Kisah Derita Warga Korban Lapindo, Berupaya Bangkit dari Titik Nol

Kisah Derita Warga Korban Lapindo, Berupaya Bangkit dari Titik Nol
Isa dan suami, Uut Faisal, dengan gerobak bakso mereka di arena istighotsah peringatan 9 Tahun Lumpur Lapindo Jumat (29/5). FotoL Nur Frizal/Jawa Pos

’’Dulu sebelum ada musibah ini, saya punya usaha sendiri di rumah,’’ kata Ganyes ketika ditemui saat menghadiri istighotsah bersama istri dan anaknya yang masih kecil kemarin.

Usaha yang dimaksud Ganyes itu adalah kerajinan membuat perhiasan dari emas dan perak. Kemampuan Ganyes dalam mengolah emas dan perak didapat dari tempatnya bekerja selama ini. Yakni, sebuah pabrik perhiasan emas/perak di Rungkut, Surabaya.

Hasil karyanya memang tidak banyak dikenal. Namun, ada yang membelinya. Karena itu, usaha sambilan tersebut bisa memberikan tambahan penghasilan bagi keluarga. Bahkan, selain untuk kebutuhan belanja sang istri, Sriwati, dan anaknya, Aldo, Ganyes masih bisa menabung.

Sayang, semua itu berlalu begitu cepat. Kehidupan keluarga Ganyes yang berkecukupan berubah tatkala musibah semburan lumpur Lapindo datang. Semua harta bendanya lenyap seketika.
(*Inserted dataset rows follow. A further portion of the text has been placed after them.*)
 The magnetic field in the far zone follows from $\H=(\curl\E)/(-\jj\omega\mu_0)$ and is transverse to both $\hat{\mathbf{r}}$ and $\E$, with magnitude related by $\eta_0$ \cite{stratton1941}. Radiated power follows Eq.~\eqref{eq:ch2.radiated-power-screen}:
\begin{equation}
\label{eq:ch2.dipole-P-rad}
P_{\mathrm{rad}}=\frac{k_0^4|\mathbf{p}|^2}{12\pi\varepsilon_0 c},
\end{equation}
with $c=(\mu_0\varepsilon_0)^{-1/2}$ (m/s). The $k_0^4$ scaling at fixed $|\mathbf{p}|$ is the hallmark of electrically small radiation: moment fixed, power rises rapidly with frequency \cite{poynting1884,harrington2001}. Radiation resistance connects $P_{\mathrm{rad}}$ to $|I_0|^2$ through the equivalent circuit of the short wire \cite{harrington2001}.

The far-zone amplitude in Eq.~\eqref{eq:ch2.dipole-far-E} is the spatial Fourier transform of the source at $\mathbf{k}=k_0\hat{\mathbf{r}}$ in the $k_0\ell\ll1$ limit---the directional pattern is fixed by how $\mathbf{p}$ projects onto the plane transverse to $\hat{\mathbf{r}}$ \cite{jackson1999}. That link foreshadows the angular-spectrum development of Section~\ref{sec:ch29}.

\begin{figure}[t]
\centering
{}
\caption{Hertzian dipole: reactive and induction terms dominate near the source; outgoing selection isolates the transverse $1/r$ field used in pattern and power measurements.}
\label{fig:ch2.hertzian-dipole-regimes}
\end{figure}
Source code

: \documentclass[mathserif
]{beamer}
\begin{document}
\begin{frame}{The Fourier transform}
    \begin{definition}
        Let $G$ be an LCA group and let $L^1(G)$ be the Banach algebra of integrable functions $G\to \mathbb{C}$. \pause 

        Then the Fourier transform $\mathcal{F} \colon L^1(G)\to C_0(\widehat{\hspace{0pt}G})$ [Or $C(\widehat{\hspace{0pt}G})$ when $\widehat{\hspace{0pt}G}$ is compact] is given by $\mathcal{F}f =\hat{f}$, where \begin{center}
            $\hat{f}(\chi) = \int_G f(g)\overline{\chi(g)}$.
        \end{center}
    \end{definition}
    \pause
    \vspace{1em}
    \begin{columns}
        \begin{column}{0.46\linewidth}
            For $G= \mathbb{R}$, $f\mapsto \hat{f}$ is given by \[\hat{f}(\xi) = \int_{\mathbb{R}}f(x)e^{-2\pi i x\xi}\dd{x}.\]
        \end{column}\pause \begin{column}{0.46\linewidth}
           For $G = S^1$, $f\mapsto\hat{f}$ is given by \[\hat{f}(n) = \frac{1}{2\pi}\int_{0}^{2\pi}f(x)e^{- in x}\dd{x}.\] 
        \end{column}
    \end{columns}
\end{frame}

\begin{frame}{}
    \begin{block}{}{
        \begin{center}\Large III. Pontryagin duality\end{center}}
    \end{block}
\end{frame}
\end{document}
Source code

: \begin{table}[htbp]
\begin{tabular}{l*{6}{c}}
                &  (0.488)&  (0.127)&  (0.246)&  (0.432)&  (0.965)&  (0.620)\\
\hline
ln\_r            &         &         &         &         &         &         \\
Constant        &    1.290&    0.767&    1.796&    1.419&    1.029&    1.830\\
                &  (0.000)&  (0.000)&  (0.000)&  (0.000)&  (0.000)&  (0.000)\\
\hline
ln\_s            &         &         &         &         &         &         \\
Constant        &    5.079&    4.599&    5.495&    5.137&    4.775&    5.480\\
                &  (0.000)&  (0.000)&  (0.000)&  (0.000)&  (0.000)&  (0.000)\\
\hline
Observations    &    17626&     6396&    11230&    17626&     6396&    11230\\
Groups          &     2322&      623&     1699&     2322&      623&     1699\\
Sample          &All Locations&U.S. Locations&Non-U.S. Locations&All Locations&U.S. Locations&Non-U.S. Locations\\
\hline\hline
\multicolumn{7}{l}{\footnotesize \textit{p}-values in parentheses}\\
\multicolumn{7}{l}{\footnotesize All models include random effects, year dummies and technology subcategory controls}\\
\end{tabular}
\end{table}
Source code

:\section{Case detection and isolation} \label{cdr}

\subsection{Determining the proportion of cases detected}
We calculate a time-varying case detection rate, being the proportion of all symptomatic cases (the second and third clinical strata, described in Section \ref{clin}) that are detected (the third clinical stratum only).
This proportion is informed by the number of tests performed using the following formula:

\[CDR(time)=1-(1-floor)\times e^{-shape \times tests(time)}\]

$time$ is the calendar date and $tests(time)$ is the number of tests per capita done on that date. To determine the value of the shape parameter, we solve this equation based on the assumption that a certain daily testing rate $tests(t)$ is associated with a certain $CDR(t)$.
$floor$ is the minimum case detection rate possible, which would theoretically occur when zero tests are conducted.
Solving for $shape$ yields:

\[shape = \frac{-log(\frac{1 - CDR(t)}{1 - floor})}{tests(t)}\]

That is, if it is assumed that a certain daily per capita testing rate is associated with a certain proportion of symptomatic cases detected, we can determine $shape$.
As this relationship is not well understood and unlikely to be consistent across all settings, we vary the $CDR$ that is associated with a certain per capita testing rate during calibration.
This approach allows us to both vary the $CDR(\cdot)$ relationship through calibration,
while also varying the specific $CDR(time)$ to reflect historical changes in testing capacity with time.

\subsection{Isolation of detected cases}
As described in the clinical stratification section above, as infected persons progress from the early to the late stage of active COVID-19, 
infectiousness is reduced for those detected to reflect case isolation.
’’Sejak adanya lumpur itu, saya jadi tidak bisa bekerja. Sebab, saya harus mengurusi nasib keluarga saya,’’ tuturnya.

Usaha kecil yang dirintis di rumah ikut ludes tertimbun lumpur. Dia pun keluar dari pabrik tempatnya bekerja lantaran harus berfokus membantu keluarga dari musibah itu. Ganyes sempat mengira kondisi tidak menentu tersebut segera berakhir. Tetapi, perkiraan itu ternyata salah. Kondisi keluarganya bahkan makin parah lantaran Ganyes sudah tidak bekerja.

Dia sempat berpikir untuk membuka kembali usaha kerajinan emas dan perak. Namun, keinginan tersebut sulit diwujudkan lantaran Ganyes tidak memiliki cukup modal. Bahkan, untuk tempat tinggal saja, keluarganya harus berpindah-pindah, menyesuaikan dengan kondisi ekonomi.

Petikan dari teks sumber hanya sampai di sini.